How to Grow Taller at 17 Years Old?

At the age of 17, many young men and women still have the potential to increase their height. Although the growth rate may have slowed compared to earlier years, this could be the very moment to make a decisive effort in realizing your dream. Let’s explore together the most effective ways to grow taller at age 17 in this article.

What is the standard height for a 17-year-old?

According to the World Health Organization (WHO), there isn’t a specific standard for height. However, they provide growth charts to assess your height compared to others of the same age.

For Males:

According to the WHO growth chart, the average height for a 17-year-old male is 175.4 cm (about 5 feet 9 inches). The 50th percentile height at this age is 172.4 cm, which means that 50% of 17-year-old males will be taller than this and 50% will be shorter. The 95th percentile is 181.9 cm, indicating that only 5% of 17-year-old males will be taller than this height.

For Females:

According to the WHO growth chart, the average height for a 17-year-old female is 162.5 cm (about 5 feet 4 inches). The 50th percentile height at this age is 159.5 cm, meaning that only 50% of 17-year-old females will be taller than this and 50% will be shorter. The 95th percentile is 168.4 cm, showing that only 5% of 17-year-old females will be taller than this ratio.

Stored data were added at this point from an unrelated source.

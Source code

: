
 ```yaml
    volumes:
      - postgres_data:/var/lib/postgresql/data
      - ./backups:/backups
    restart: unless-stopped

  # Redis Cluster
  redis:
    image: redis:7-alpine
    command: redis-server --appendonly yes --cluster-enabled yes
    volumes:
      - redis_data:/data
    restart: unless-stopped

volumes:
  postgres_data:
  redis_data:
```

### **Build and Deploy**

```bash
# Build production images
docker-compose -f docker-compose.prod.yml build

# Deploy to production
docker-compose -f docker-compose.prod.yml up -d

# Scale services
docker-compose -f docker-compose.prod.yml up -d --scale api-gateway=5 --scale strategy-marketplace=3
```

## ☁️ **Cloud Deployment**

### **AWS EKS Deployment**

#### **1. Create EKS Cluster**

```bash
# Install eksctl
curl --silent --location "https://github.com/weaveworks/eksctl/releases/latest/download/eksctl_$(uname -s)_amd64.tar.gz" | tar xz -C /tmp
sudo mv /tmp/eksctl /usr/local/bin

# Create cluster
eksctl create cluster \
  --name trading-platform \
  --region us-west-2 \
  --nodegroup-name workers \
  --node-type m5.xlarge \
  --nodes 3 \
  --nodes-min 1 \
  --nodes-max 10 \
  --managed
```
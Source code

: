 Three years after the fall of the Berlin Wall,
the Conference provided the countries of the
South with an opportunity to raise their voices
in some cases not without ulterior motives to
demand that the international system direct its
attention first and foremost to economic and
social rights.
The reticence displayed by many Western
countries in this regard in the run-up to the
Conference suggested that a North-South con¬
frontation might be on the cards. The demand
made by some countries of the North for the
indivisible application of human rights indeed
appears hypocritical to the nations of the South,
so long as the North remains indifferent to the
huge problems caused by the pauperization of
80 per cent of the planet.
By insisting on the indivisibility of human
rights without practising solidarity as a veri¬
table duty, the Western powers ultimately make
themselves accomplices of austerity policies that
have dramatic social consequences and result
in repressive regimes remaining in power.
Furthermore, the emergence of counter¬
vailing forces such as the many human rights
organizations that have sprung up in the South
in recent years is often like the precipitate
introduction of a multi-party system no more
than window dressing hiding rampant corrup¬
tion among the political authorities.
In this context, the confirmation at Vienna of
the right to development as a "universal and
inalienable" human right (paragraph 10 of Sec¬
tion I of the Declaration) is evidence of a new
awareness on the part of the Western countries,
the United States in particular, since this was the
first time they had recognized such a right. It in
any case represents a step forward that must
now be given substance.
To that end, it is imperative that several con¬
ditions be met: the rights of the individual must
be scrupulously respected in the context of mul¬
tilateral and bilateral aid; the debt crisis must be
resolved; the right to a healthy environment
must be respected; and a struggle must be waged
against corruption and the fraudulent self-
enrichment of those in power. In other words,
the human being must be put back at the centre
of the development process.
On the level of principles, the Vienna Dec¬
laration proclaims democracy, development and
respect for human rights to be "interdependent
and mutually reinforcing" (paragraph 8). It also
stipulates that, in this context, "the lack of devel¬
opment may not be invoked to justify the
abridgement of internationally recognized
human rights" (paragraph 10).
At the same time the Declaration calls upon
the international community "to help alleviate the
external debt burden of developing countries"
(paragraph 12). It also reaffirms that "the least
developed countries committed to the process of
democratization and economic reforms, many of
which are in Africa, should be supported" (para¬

Height development can vary among individuals due to genetic factors and our different living environments. Therefore, it’s not necessary to precisely match the mentioned numbers. Instead, focus on maintaining a healthy range and improving when there’s still a growth opportunity.

Can you still grow taller at 17?

At the age of 17, some individuals may still experience additional height growth, although the rate and extent of growth tend to be slower than before. This is due to the fact that a significant portion of the growth plates at the ends of long bones have gradually closed. Therefore, to potentially increase height during this period, it’s important to prioritize regular physical exercise.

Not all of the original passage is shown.